L’indemnisation des victimes de la grève meurtrière de 1974 en Martinique, inscrite à l’agenda des pouvoirs publics

Plaque commémorative de Chalvet avec les noms des victimes de février 1974.
Jusqu’au 1er mars 2024, les commémorations continuent dans le nord atlantique de l'île pour se remémorer la grève de 1974. Elle a été menée à l'époque par des ouvriers de la banane, pour obtenir de meilleures conditions de travail, un conflit social qui a fait deux morts et de nombreux blessés. 50 ans après, le temps de la justice et de la vérité est-il arrivé ?
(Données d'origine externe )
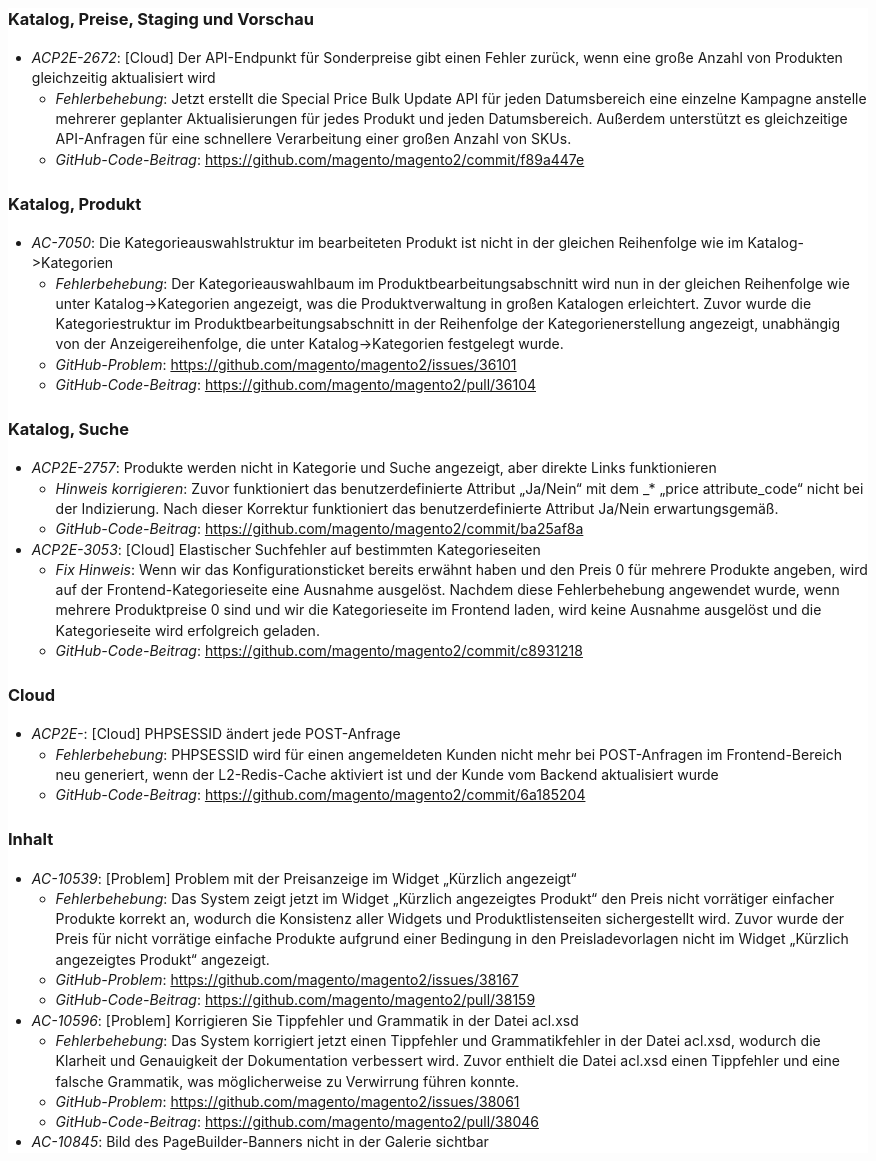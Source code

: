 ### Katalog, Preise, Staging und Vorschau

* _ACP2E-2672_: [Cloud] Der API-Endpunkt für Sonderpreise gibt einen Fehler zurück, wenn eine große Anzahl von Produkten gleichzeitig aktualisiert wird
   * _Fehlerbehebung_: Jetzt erstellt die Special Price Bulk Update API für jeden Datumsbereich eine einzelne Kampagne anstelle mehrerer geplanter Aktualisierungen für jedes Produkt und jeden Datumsbereich. Außerdem unterstützt es gleichzeitige API-Anfragen für eine schnellere Verarbeitung einer großen Anzahl von SKUs.
   * _GitHub-Code-Beitrag_: <https://github.com/magento/magento2/commit/f89a447e>

### Katalog, Produkt

* _AC-7050_: Die Kategorieauswahlstruktur im bearbeiteten Produkt ist nicht in der gleichen Reihenfolge wie im Katalog->Kategorien
   * _Fehlerbehebung_: Der Kategorieauswahlbaum im Produktbearbeitungsabschnitt wird nun in der gleichen Reihenfolge wie unter Katalog->Kategorien angezeigt, was die Produktverwaltung in großen Katalogen erleichtert. Zuvor wurde die Kategoriestruktur im Produktbearbeitungsabschnitt in der Reihenfolge der Kategorienerstellung angezeigt, unabhängig von der Anzeigereihenfolge, die unter Katalog->Kategorien festgelegt wurde.
   * _GitHub-Problem_: <https://github.com/magento/magento2/issues/36101>
   * _GitHub-Code-Beitrag_: <https://github.com/magento/magento2/pull/36104>

### Katalog, Suche

* _ACP2E-2757_: Produkte werden nicht in Kategorie und Suche angezeigt, aber direkte Links funktionieren
   * _Hinweis korrigieren_: Zuvor funktioniert das benutzerdefinierte Attribut „Ja/Nein“ mit dem _* „price attribute_code“ nicht bei der Indizierung. Nach dieser Korrektur funktioniert das benutzerdefinierte Attribut Ja/Nein erwartungsgemäß.
   * _GitHub-Code-Beitrag_: <https://github.com/magento/magento2/commit/ba25af8a>
* _ACP2E-3053_: [Cloud] Elastischer Suchfehler auf bestimmten Kategorieseiten
   * _Fix Hinweis_: Wenn wir das Konfigurationsticket bereits erwähnt haben und den Preis 0 für mehrere Produkte angeben, wird auf der Frontend-Kategorieseite eine Ausnahme ausgelöst. Nachdem diese Fehlerbehebung angewendet wurde, wenn mehrere Produktpreise 0 sind und wir die Kategorieseite im Frontend laden, wird keine Ausnahme ausgelöst und die Kategorieseite wird erfolgreich geladen.
   * _GitHub-Code-Beitrag_: <https://github.com/magento/magento2/commit/c8931218>

### Cloud

* _ACP2E-_: [Cloud] PHPSESSID ändert jede POST-Anfrage
   * _Fehlerbehebung_: PHPSESSID wird für einen angemeldeten Kunden nicht mehr bei POST-Anfragen im Frontend-Bereich neu generiert, wenn der L2-Redis-Cache aktiviert ist und der Kunde vom Backend aktualisiert wurde
   * _GitHub-Code-Beitrag_: <https://github.com/magento/magento2/commit/6a185204>

### Inhalt

* _AC-10539_: [Problem] Problem mit der Preisanzeige im Widget „Kürzlich angezeigt“
   * _Fehlerbehebung_: Das System zeigt jetzt im Widget „Kürzlich angezeigtes Produkt“ den Preis nicht vorrätiger einfacher Produkte korrekt an, wodurch die Konsistenz aller Widgets und Produktlistenseiten sichergestellt wird. Zuvor wurde der Preis für nicht vorrätige einfache Produkte aufgrund einer Bedingung in den Preisladevorlagen nicht im Widget „Kürzlich angezeigtes Produkt“ angezeigt.
   * _GitHub-Problem_: <https://github.com/magento/magento2/issues/38167>
   * _GitHub-Code-Beitrag_: <https://github.com/magento/magento2/pull/38159>
* _AC-10596_: [Problem] Korrigieren Sie Tippfehler und Grammatik in der Datei acl.xsd
   * _Fehlerbehebung_: Das System korrigiert jetzt einen Tippfehler und Grammatikfehler in der Datei acl.xsd, wodurch die Klarheit und Genauigkeit der Dokumentation verbessert wird. Zuvor enthielt die Datei acl.xsd einen Tippfehler und eine falsche Grammatik, was möglicherweise zu Verwirrung führen konnte.
   * _GitHub-Problem_: <https://github.com/magento/magento2/issues/38061>
   * _GitHub-Code-Beitrag_: <https://github.com/magento/magento2/pull/38046>
* _AC-10845_: Bild des PageBuilder-Banners nicht in der Galerie sichtbar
Un demi-siècle après l’issue tragique de la dernière grève meurtrière qui s’est déroulée dans le nord atlantique de la Martinique, l’espoir semble permis d’obtenir réparation pour les familles des victimes. La prudence et la patience sont tout de même de rigueur, car les procédures en cours sont complexes, d’autant plus que la responsabilité de l’Etat est engagée.

Pour mémoire, le 14 février 1974, un détachement de gendarmes mobiles encercle sur le plateau de Chalvet, à Basse-Pointe, un défilé de grévistes. Ils cheminent d’une exploitation agricole à l’autre en vue d’augmenter leurs effectifs au fil de leurs déplacements. Rénor Illmany, ouvrier agricole de 55 ans, est tué lors de la fusillade déclenchée par les militaires. Une action placée "dans le cadre de la légitime défense collective", selon la version officielle. Quatre grévistes sont grièvement blessés.
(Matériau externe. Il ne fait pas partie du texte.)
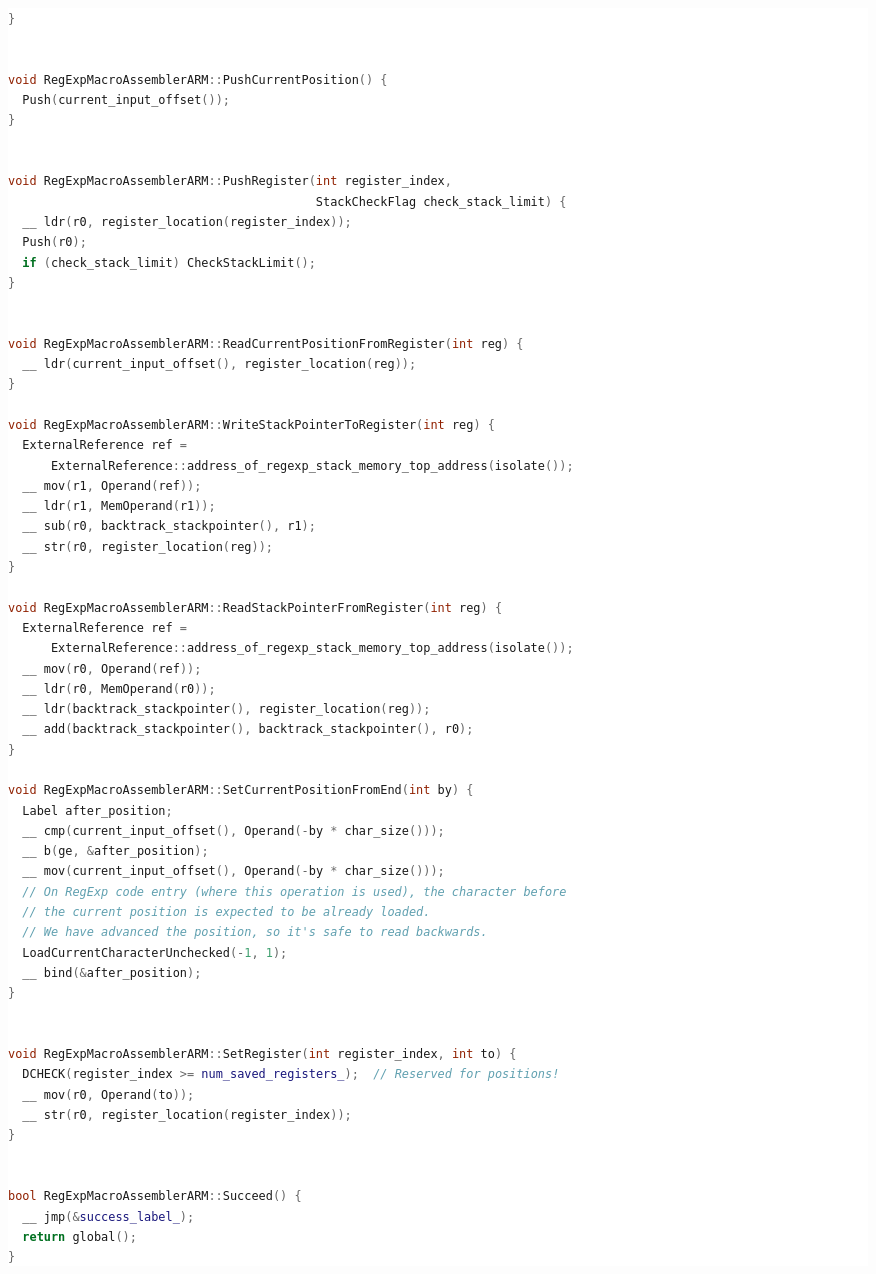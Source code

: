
 ```cpp
}


void RegExpMacroAssemblerARM::PushCurrentPosition() {
  Push(current_input_offset());
}


void RegExpMacroAssemblerARM::PushRegister(int register_index,
                                           StackCheckFlag check_stack_limit) {
  __ ldr(r0, register_location(register_index));
  Push(r0);
  if (check_stack_limit) CheckStackLimit();
}


void RegExpMacroAssemblerARM::ReadCurrentPositionFromRegister(int reg) {
  __ ldr(current_input_offset(), register_location(reg));
}

void RegExpMacroAssemblerARM::WriteStackPointerToRegister(int reg) {
  ExternalReference ref =
      ExternalReference::address_of_regexp_stack_memory_top_address(isolate());
  __ mov(r1, Operand(ref));
  __ ldr(r1, MemOperand(r1));
  __ sub(r0, backtrack_stackpointer(), r1);
  __ str(r0, register_location(reg));
}

void RegExpMacroAssemblerARM::ReadStackPointerFromRegister(int reg) {
  ExternalReference ref =
      ExternalReference::address_of_regexp_stack_memory_top_address(isolate());
  __ mov(r0, Operand(ref));
  __ ldr(r0, MemOperand(r0));
  __ ldr(backtrack_stackpointer(), register_location(reg));
  __ add(backtrack_stackpointer(), backtrack_stackpointer(), r0);
}

void RegExpMacroAssemblerARM::SetCurrentPositionFromEnd(int by) {
  Label after_position;
  __ cmp(current_input_offset(), Operand(-by * char_size()));
  __ b(ge, &after_position);
  __ mov(current_input_offset(), Operand(-by * char_size()));
  // On RegExp code entry (where this operation is used), the character before
  // the current position is expected to be already loaded.
  // We have advanced the position, so it's safe to read backwards.
  LoadCurrentCharacterUnchecked(-1, 1);
  __ bind(&after_position);
}


void RegExpMacroAssemblerARM::SetRegister(int register_index, int to) {
  DCHECK(register_index >= num_saved_registers_);  // Reserved for positions!
  __ mov(r0, Operand(to));
  __ str(r0, register_location(register_index));
}


bool RegExpMacroAssemblerARM::Succeed() {
  __ jmp(&success_label_);
  return global();
}

```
Le 16 février, le corps d’un homme de 19 ans, Georges Marie-Louise, est retrouvé à l’embouchure de la rivière La Capot, sur la plage de l’Anse Chalvet, non loin de la fusillade mortelle de l’avant-veille. Le corps de la victime est à moitié dévêtu. Il porte des traces de brûlures de cigarettes et de nombreuses contusions.

Une fusillade mortelle impunie

Deux jours plus tôt, posté sur le bord de la route pour revenir chez ses parents, à Marigot, le jeune homme est embarqué par les gendarmes du Lorrain. Nul ne le reverra vivant. Ses parents sont décédés en 2000 sans connaître les raisons de la mort de leur fils. L’autopsie atteste d’une mort naturelle, mais version officielle est démentie par de nombreux témoignages. Des voisins de la caserne de gendarmerie affirment avoir entendu des cris la nuit précédant la découverte de la victime à Chalvet.
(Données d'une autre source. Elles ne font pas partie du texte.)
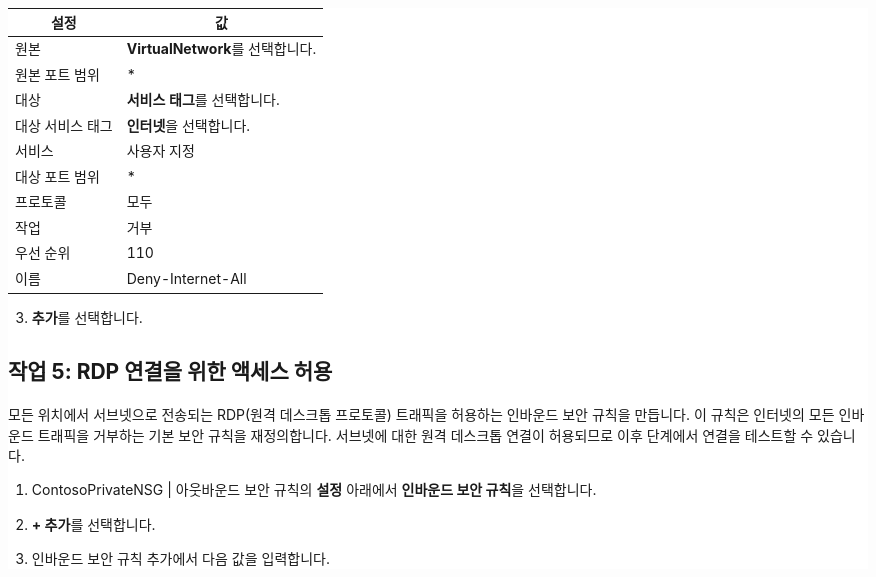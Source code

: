    | **설정**             | **값**                 |
   | ----------------------- | ------------------------- |
   | 원본                  | **VirtualNetwork**를 선택합니다. |
   | 원본 포트 범위      | *                         |
   | 대상             | **서비스 태그**를 선택합니다.    |
   | 대상 서비스 태그 | **인터넷**을 선택합니다.       |
   | 서비스                 | 사용자 지정                    |
   | 대상 포트 범위 | *                         |
   | 프로토콜                | 모두                       |
   | 작업                  | 거부                      |
   | 우선 순위                | 110                       |
   | 이름                    | Deny-Internet-All         |

3. **추가**를 선택합니다.

## 작업 5: RDP 연결을 위한 액세스 허용

모든 위치에서 서브넷으로 전송되는 RDP(원격 데스크톱 프로토콜) 트래픽을 허용하는 인바운드 보안 규칙을 만듭니다. 이 규칙은 인터넷의 모든 인바운드 트래픽을 거부하는 기본 보안 규칙을 재정의합니다. 서브넷에 대한 원격 데스크톱 연결이 허용되므로 이후 단계에서 연결을 테스트할 수 있습니다.

1. ContosoPrivateNSG | 아웃바운드 보안 규칙의 **설정** 아래에서 **인바운드 보안 규칙**을 선택합니다.

2. **+ 추가**를 선택합니다.

3. 인바운드 보안 규칙 추가에서 다음 값을 입력합니다.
Aucune procédure judiciaire n’a été ouverte pour identifier les auteurs de ces deux homicides. Aucune indemnisation n’a été accordée aux ayant-droits des deux victimes. Une fois soignées à l’hôpital du Lorrain, les personnes blessées n’ont pas été dédommagées.

Afin de procéder à une forme de réparation morale et judiciaire de ces épisodes dramatiques, deux types d’actions sont entrepris. La première est une initiative de la ville de Basse-Pointe, de concert avec l’Union Générale des Travailleurs de Martinique (UGTM). La maire (PPM), Marie-Thérèse Casimirius, l’a annoncé de samedi 17 janvier 2024 lors de l’ouverture des cérémonies de remémoration des événements.

Un silence pesant devenu insupportable

Il s’agit d’obtenir une dérogation pour lever la prescription couvrant les brutalités commises par les forces de sécurité. Marie-Thérèse Casimirius se dit confiante quant à l’aboutissement positif des demandes d’indemnisation des victimes de la fusillade du plateau de Chalvet.

Le second type d’actions à venir a été confirmé par le député (Péyi’a/Nupes) Marcellin Nadeau le même jour. Il sollicitera du président de la République la déclassification complète des archives couvertes par le secret depuis cinquante ans. Si le chef de l’Etat accède à cette demande, ces documents pourront être transmis aux descendants des victimes.

Le député déposera également une proposition de résolution à l’Assemblée nationale tendant à la création d’un comité d’experts. Ils devront investiguer sur les événements de Chalvet de février 1974 et du Carbet de mars 1948 – lors duquel trois ouvriers agricoles ont été tués par les gendarmes. Marcellin Nadeau estime que le temps est venu de se souvenir de tous les conflits sociaux durant lesquels la gendarmerie, la police et l’armée ont tué et blessé des travailleurs réclamant leurs droits.

Le préfet prend acte

Présent sur place, le préfet Jean-François Bouvier a pris bonne note des demandes formulées par les élus. Il a déclaré que celles-ci seront étudiées en d’autres lieux. Le préfet a été hué par plusieurs participants à cet hommage, en tant que "symbole de l’Etat oppresseur". D’autres estimaient, au contraire, que sa présence s’est avérée nécessaire, en tant que symbole d’un début de repentance.